Carl Honoré, In Praise of Slowness: How a Worldwide Movement is Challenging the Cult of Speed
New York, 2004
Survival was one incentive for measuring time. Ancient civilizations used calendars to work out when to plant and harvest crops. Right from the start, though, timekeeping proved to be a double-edged sword. On the upside, scheduling can make anyone, from peasant farmer to software engineer, more efficient. Yet as soon as we start to parcel up time, the tables turn, and time takes over.
We become slaves to the schedule. Schedules give us deadlines, and deadlines, by their very nature, give us a reason to rush. As the Italian proverb puts it: Man measures time, and time measures man. By making daily schedules possible, clocks held out the promise of greater efficiency – and also tighter control.
In 1748, at the dawn of the industrial era, Benjamin Franklin blessed the marriage between profit and haste with an aphorism that still trips off the tongue today: Time is money. Nothing reflected, or reinforced, the new mindset more than the shift towards paying workers by the hour, instead of for what they produced. Once every minute cost money, business found itself locked in a never-ending race to accelerate output. More widgets per hour equaled more profit. Staying ahead of the pack meant installing the latest time-saving technology before your rivals did. Modern capitalism came with a built-in imperative to upgrade, to accelerate, to become ever more efficient.
During the early part of the Industrial Revolution, the masses worked too hard, or were too poor, to make the most of what free time they had. But as incomes rose, and working hours fell, a leisure culture began to emerge. Like work, leisure became formalized. Many of the things with which we fill our spare time today came into being in the nineteenth century. Football, rugby, hockey and baseball turned into spectator sports. Cities built parks for the public to stroll and picnic in. Better printing presses, coupled with rising literacy, fuelled an explosion in reading.
Even as leisure spread, people debated its purpose. Many Victorians saw it chiefly as an escape from work, or as a means to working better. But others went further, suggesting that what we do with our free time gives texture, shape and meaning to our lives. “It is in his pleasure that a man really lives,” said Agnes Repplier, an American essayist. “It is from his leisure that he constructs the true fabric of self.” Plato believed that the highest form of leisure was to be still and rece3ptive to the world, a view echoed by modern intellectuals. Franz Kafka put it this way: “You don’t need to leave your room. Remain seated at your table and listen. Don’t even listen, simply wait. Don’t even wait, be quite still and solitary. The world will freely offer itself to you to be unasked. It has no choice. It will roll in ecstasy at your feet.”

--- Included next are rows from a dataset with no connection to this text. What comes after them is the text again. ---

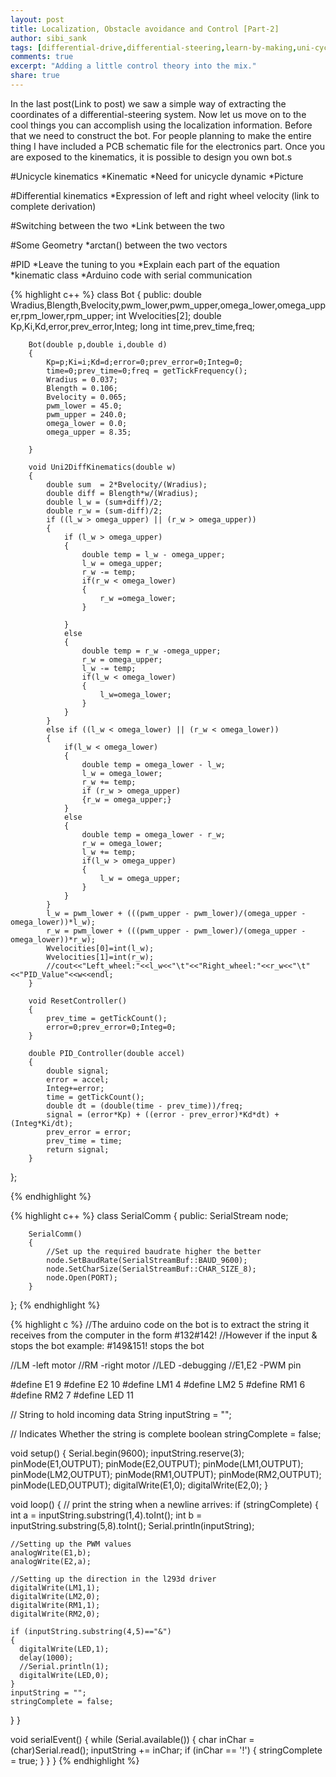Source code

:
 ```yaml
---
layout: post
title: Localization, Obstacle avoidance and Control [Part-2]
author: sibi_sank
tags: [differential-drive,differential-steering,learn-by-making,uni-cycle]
comments: true
excerpt: "Adding a little control theory into the mix."
share: true
---
```


In the last post(Link to post) we saw a simple way of extracting the coordinates of a differential-steering system. Now let us move on to the cool things you can accomplish using the localization information. Before that we need to construct the bot. For people planning to make the entire thing I have included a PCB schematic file for the electronics part. Once you are exposed to the kinematics, it is possible to design you own bot.s

#Unicycle kinematics
*Kinematic
*Need for unicycle dynamic
*Picture

#Differential kinematics
*Expression of left and right wheel velocity (link to complete derivation)

#Switching between the two
*Link between the two

#Some Geometry
*arctan() between the two vectors

#PID
*Leave the tuning to you
*Explain each part of the equation
*kinematic class
*Arduino code with serial communication

{% highlight c++ %}
class Bot
{
    public:
        double Wradius,Blength,Bvelocity,pwm_lower,pwm_upper,omega_lower,omega_upper,rpm_lower,rpm_upper;
        int Wvelocities[2];
        double Kp,Ki,Kd,error,prev_error,Integ;
        long int time,prev_time,freq;

        Bot(double p,double i,double d)
        {
            Kp=p;Ki=i;Kd=d;error=0;prev_error=0;Integ=0;
            time=0;prev_time=0;freq = getTickFrequency();
            Wradius = 0.037;
            Blength = 0.106;
            Bvelocity = 0.065;
            pwm_lower = 45.0;
            pwm_upper = 240.0;
            omega_lower = 0.0;
            omega_upper = 8.35;

        }

        void Uni2DiffKinematics(double w)
        {
            double sum  = 2*Bvelocity/(Wradius);
            double diff = Blength*w/(Wradius);
            double l_w = (sum+diff)/2;
            double r_w = (sum-diff)/2;
            if ((l_w > omega_upper) || (r_w > omega_upper))
            {
                if (l_w > omega_upper)
                {
                    double temp = l_w - omega_upper;
                    l_w = omega_upper;
                    r_w -= temp;
                    if(r_w < omega_lower)
                    {
                        r_w =omega_lower;
                    }

                }
                else
                {
                    double temp = r_w -omega_upper;
                    r_w = omega_upper;
                    l_w -= temp;
                    if(l_w < omega_lower)
                    {
                        l_w=omega_lower;
                    }
                }
            }
            else if ((l_w < omega_lower) || (r_w < omega_lower))
            {
                if(l_w < omega_lower)
                {
                    double temp = omega_lower - l_w;
                    l_w = omega_lower;
                    r_w += temp;
                    if (r_w > omega_upper)
                    {r_w = omega_upper;}
                }
                else
                {
                    double temp = omega_lower - r_w;
                    r_w = omega_lower;
                    l_w += temp;
                    if(l_w > omega_upper)
                    {
                        l_w = omega_upper;
                    }
                }
            }
            l_w = pwm_lower + (((pwm_upper - pwm_lower)/(omega_upper -omega_lower))*l_w);
            r_w = pwm_lower + (((pwm_upper - pwm_lower)/(omega_upper -omega_lower))*r_w);
            Wvelocities[0]=int(l_w);
            Wvelocities[1]=int(r_w);
            //cout<<"Left_wheel:"<<l_w<<"\t"<<"Right_wheel:"<<r_w<<"\t"<<"PID_Value"<<w<<endl;
        }

        void ResetController()
        {
            prev_time = getTickCount();
            error=0;prev_error=0;Integ=0;
        }

        double PID_Controller(double accel)
        {
            double signal;
            error = accel;
            Integ+=error;
            time = getTickCount();
            double dt = (double(time - prev_time))/freq;
            signal = (error*Kp) + ((error - prev_error)*Kd*dt) + (Integ*Ki/dt);
            prev_error = error;
            prev_time = time;
            return signal;
        }
};

{% endhighlight %}

{% highlight c++ %}
class SerialComm
{
    public:
        SerialStream node;

        SerialComm()
        {
            //Set up the required baudrate higher the better
            node.SetBaudRate(SerialStreamBuf::BAUD_9600);
            node.SetCharSize(SerialStreamBuf::CHAR_SIZE_8);
            node.Open(PORT);
        }

};
{% endhighlight %}

{% highlight c %}
//The arduino code on the bot is to extract the string it receives from the computer in the form #132#142!
//However if the input & stops the bot example: #149&151! stops the bot 

//LM -left motor
//RM -right motor
//LED -debugging
//E1,E2 -PWM pin

#define E1 9
#define E2 10
#define LM1 4
#define LM2 5
#define RM1 6
#define RM2 7
#define LED 11

// String to hold incoming data
String inputString = "";

// Indicates Whether the string is complete 
boolean stringComplete = false; 

void setup() 
{
  Serial.begin(9600);
  inputString.reserve(3);
  pinMode(E1,OUTPUT);
  pinMode(E2,OUTPUT);
  pinMode(LM1,OUTPUT);
  pinMode(LM2,OUTPUT);
  pinMode(RM1,OUTPUT);
  pinMode(RM2,OUTPUT);
  pinMode(LED,OUTPUT);
  digitalWrite(E1,0);
  digitalWrite(E2,0);
}

void loop() {
  // print the string when a newline arrives:
  if (stringComplete) {
    int a = inputString.substring(1,4).toInt();
    int b = inputString.substring(5,8).toInt();
    Serial.println(inputString);
    
    //Setting up the PWM values
    analogWrite(E1,b);
    analogWrite(E2,a);
    
    //Setting up the direction in the l293d driver
    digitalWrite(LM1,1);
    digitalWrite(LM2,0);
    digitalWrite(RM1,1);
    digitalWrite(RM2,0);
    
    if (inputString.substring(4,5)=="&")
    {
      digitalWrite(LED,1);
      delay(1000);
      //Serial.println(1);
      digitalWrite(LED,0);
    }
    inputString = "";
    stringComplete = false;
  }
}

void serialEvent()
{
  while (Serial.available()) {
    char inChar = (char)Serial.read();
    inputString += inChar;
    if (inChar == '!') {
      stringComplete = true;
    } 
  }
}
{% endhighlight %}
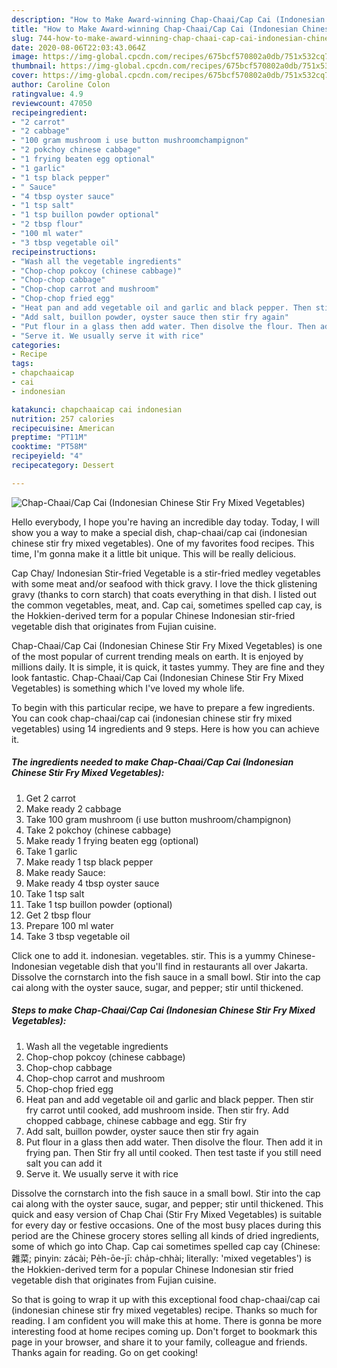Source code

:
 ```yaml
---
description: "How to Make Award-winning Chap-Chaai/Cap Cai (Indonesian Chinese Stir Fry Mixed Vegetables)"
title: "How to Make Award-winning Chap-Chaai/Cap Cai (Indonesian Chinese Stir Fry Mixed Vegetables)"
slug: 744-how-to-make-award-winning-chap-chaai-cap-cai-indonesian-chinese-stir-fry-mixed-vegetables
date: 2020-08-06T22:03:43.064Z
image: https://img-global.cpcdn.com/recipes/675bcf570802a0db/751x532cq70/chap-chaaicap-cai-indonesian-chinese-stir-fry-mixed-vegetables-recipe-main-photo.jpg
thumbnail: https://img-global.cpcdn.com/recipes/675bcf570802a0db/751x532cq70/chap-chaaicap-cai-indonesian-chinese-stir-fry-mixed-vegetables-recipe-main-photo.jpg
cover: https://img-global.cpcdn.com/recipes/675bcf570802a0db/751x532cq70/chap-chaaicap-cai-indonesian-chinese-stir-fry-mixed-vegetables-recipe-main-photo.jpg
author: Caroline Colon
ratingvalue: 4.9
reviewcount: 47050
recipeingredient:
- "2 carrot"
- "2 cabbage"
- "100 gram mushroom i use button mushroomchampignon"
- "2 pokchoy chinese cabbage"
- "1 frying beaten egg optional"
- "1 garlic"
- "1 tsp black pepper"
- " Sauce"
- "4 tbsp oyster sauce"
- "1 tsp salt"
- "1 tsp buillon powder optional"
- "2 tbsp flour"
- "100 ml water"
- "3 tbsp vegetable oil"
recipeinstructions:
- "Wash all the vegetable ingredients"
- "Chop-chop pokcoy (chinese cabbage)"
- "Chop-chop cabbage"
- "Chop-chop carrot and mushroom"
- "Chop-chop fried egg"
- "Heat pan and add vegetable oil and garlic and black pepper. Then stir fry carrot until cooked, add mushroom inside. Then stir fry. Add chopped cabbage, chinese cabbage and egg. Stir fry"
- "Add salt, buillon powder, oyster sauce then stir fry again"
- "Put flour in a glass then add water. Then disolve the flour. Then add it in frying pan. Then Stir fry all until cooked. Then test taste if you still need salt you can add it"
- "Serve it. We usually serve it with rice"
categories:
- Recipe
tags:
- chapchaaicap
- cai
- indonesian

katakunci: chapchaaicap cai indonesian 
nutrition: 257 calories
recipecuisine: American
preptime: "PT11M"
cooktime: "PT58M"
recipeyield: "4"
recipecategory: Dessert

---
```



![Chap-Chaai/Cap Cai (Indonesian Chinese Stir Fry Mixed Vegetables)](https://img-global.cpcdn.com/recipes/675bcf570802a0db/751x532cq70/chap-chaaicap-cai-indonesian-chinese-stir-fry-mixed-vegetables-recipe-main-photo.jpg)

Hello everybody, I hope you're having an incredible day today. Today, I will show you a way to make a special dish, chap-chaai/cap cai (indonesian chinese stir fry mixed vegetables). One of my favorites food recipes. This time, I'm gonna make it a little bit unique. This will be really delicious.

Cap Chay/ Indonesian Stir-fried Vegetable is a stir-fried medley vegetables with some meat and/or seafood with thick gravy. I love the thick glistening gravy (thanks to corn starch) that coats everything in that dish. I listed out the common vegetables, meat, and. Cap cai, sometimes spelled cap cay, is the Hokkien-derived term for a popular Chinese Indonesian stir-fried vegetable dish that originates from Fujian cuisine.

Chap-Chaai/Cap Cai (Indonesian Chinese Stir Fry Mixed Vegetables) is one of the most popular of current trending meals on earth. It is enjoyed by millions daily. It is simple, it is quick, it tastes yummy. They are fine and they look fantastic. Chap-Chaai/Cap Cai (Indonesian Chinese Stir Fry Mixed Vegetables) is something which I've loved my whole life.


To begin with this particular recipe, we have to prepare a few ingredients. You can cook chap-chaai/cap cai (indonesian chinese stir fry mixed vegetables) using 14 ingredients and 9 steps. Here is how you can achieve it.

<!--inarticleads1-->

##### The ingredients needed to make Chap-Chaai/Cap Cai (Indonesian Chinese Stir Fry Mixed Vegetables):

1. Get 2 carrot
1. Make ready 2 cabbage
1. Take 100 gram mushroom (i use button mushroom/champignon)
1. Take 2 pokchoy (chinese cabbage)
1. Make ready 1 frying beaten egg (optional)
1. Take 1 garlic
1. Make ready 1 tsp black pepper
1. Make ready  Sauce:
1. Make ready 4 tbsp oyster sauce
1. Take 1 tsp salt
1. Take 1 tsp buillon powder (optional)
1. Get 2 tbsp flour
1. Prepare 100 ml water
1. Take 3 tbsp vegetable oil


Click one to add it. indonesian. vegetables. stir. This is a yummy Chinese-Indonesian vegetable dish that you&#39;ll find in restaurants all over Jakarta. Dissolve the cornstarch into the fish sauce in a small bowl. Stir into the cap cai along with the oyster sauce, sugar, and pepper; stir until thickened. 

<!--inarticleads2-->

##### Steps to make Chap-Chaai/Cap Cai (Indonesian Chinese Stir Fry Mixed Vegetables):

1. Wash all the vegetable ingredients
1. Chop-chop pokcoy (chinese cabbage)
1. Chop-chop cabbage
1. Chop-chop carrot and mushroom
1. Chop-chop fried egg
1. Heat pan and add vegetable oil and garlic and black pepper. Then stir fry carrot until cooked, add mushroom inside. Then stir fry. Add chopped cabbage, chinese cabbage and egg. Stir fry
1. Add salt, buillon powder, oyster sauce then stir fry again
1. Put flour in a glass then add water. Then disolve the flour. Then add it in frying pan. Then Stir fry all until cooked. Then test taste if you still need salt you can add it
1. Serve it. We usually serve it with rice


Dissolve the cornstarch into the fish sauce in a small bowl. Stir into the cap cai along with the oyster sauce, sugar, and pepper; stir until thickened. This quick and easy version of Chap Chai (Stir Fry Mixed Vegetables) is suitable for every day or festive occasions. One of the most busy places during this period are the Chinese grocery stores selling all kinds of dried ingredients, some of which go into Chap. Cap cai sometimes spelled cap cay (Chinese: 雜菜; pinyin: zácài; Pe̍h-ōe-jī: cha̍p-chhài; literally: &#39;mixed vegetables&#39;) is the Hokkien-derived term for a popular Chinese Indonesian stir fried vegetable dish that originates from Fujian cuisine. 

So that is going to wrap it up with this exceptional food chap-chaai/cap cai (indonesian chinese stir fry mixed vegetables) recipe. Thanks so much for reading. I am confident you will make this at home. There is gonna be more interesting food at home recipes coming up. Don't forget to bookmark this page in your browser, and share it to your family, colleague and friends. Thanks again for reading. Go on get cooking!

Bernadette Murphy, a forty-year-old writer based in Los Angeles, caught the mood with her 2002 book, Zen and the Art of Knitting. She sees the return to needles and yarn as a part of a wider backlash against the superficiality of modern life. “There is a great hunger in our culture right now for meaning, for things that really nurture the soul,” she says. “Knitting is one way of taking tie to appreciate life, to find meaning and make those connections.”
Knitting by nature is Slow. You cannot push a button, turn a dial of flick a switch to knit more quickly. The real joy of knitting lies in the doing , rather than in reaching the finish line. Studies show that the rhythmic, repetitive dance of the needles can lower heart rate and blood pressure, lulling the knitter into a peaceful, almost meditative state. “The best thing about knitting is its slowness,” says Murphy. “It is so slow that we see the beauty inherent in every tiny act that makes up a sweater. So slow that we know the project is not going to get finished today – it may not get finished for many months or longer – and that allows us to make our peace with the unresolved nature of life. We slow down as we knit.”
In almost every culture, the garden is a sanctuary, a place to rest and ruminate. Niwa, the Japanese word for garden, means “an enclosure purified for the worship of the gods.” The act of gardening itself – planting, pruning, weeding, watering, waiting for things to grow – can help us slow down. Gardening does not lend itself to acceleration any more than knitting does. Even with a greenhouse, you cannot make plants bloom on demand or bend the seasons to suit your schedule. Nature has its own timetable. In a hurry-up world, where everything is scheduled for maximum efficiency, surrendering to the rhythms of nature can be therapeutic.
Like knitting and gardening, the act of sitting down and surrendering to a piece of writing to size the cult of speed. In the words of Paul Virilio, a French philosopher, “Reading implies time for reflection, a slowing down that destroys the mass’s dynamic efficiency." Even when overall book sales are stagnant or falling, many people, particularly educated urbanites, are saying to hell with dynamic efficiency and curling up with a good book. It is even possible to talk of a reading Renaissance.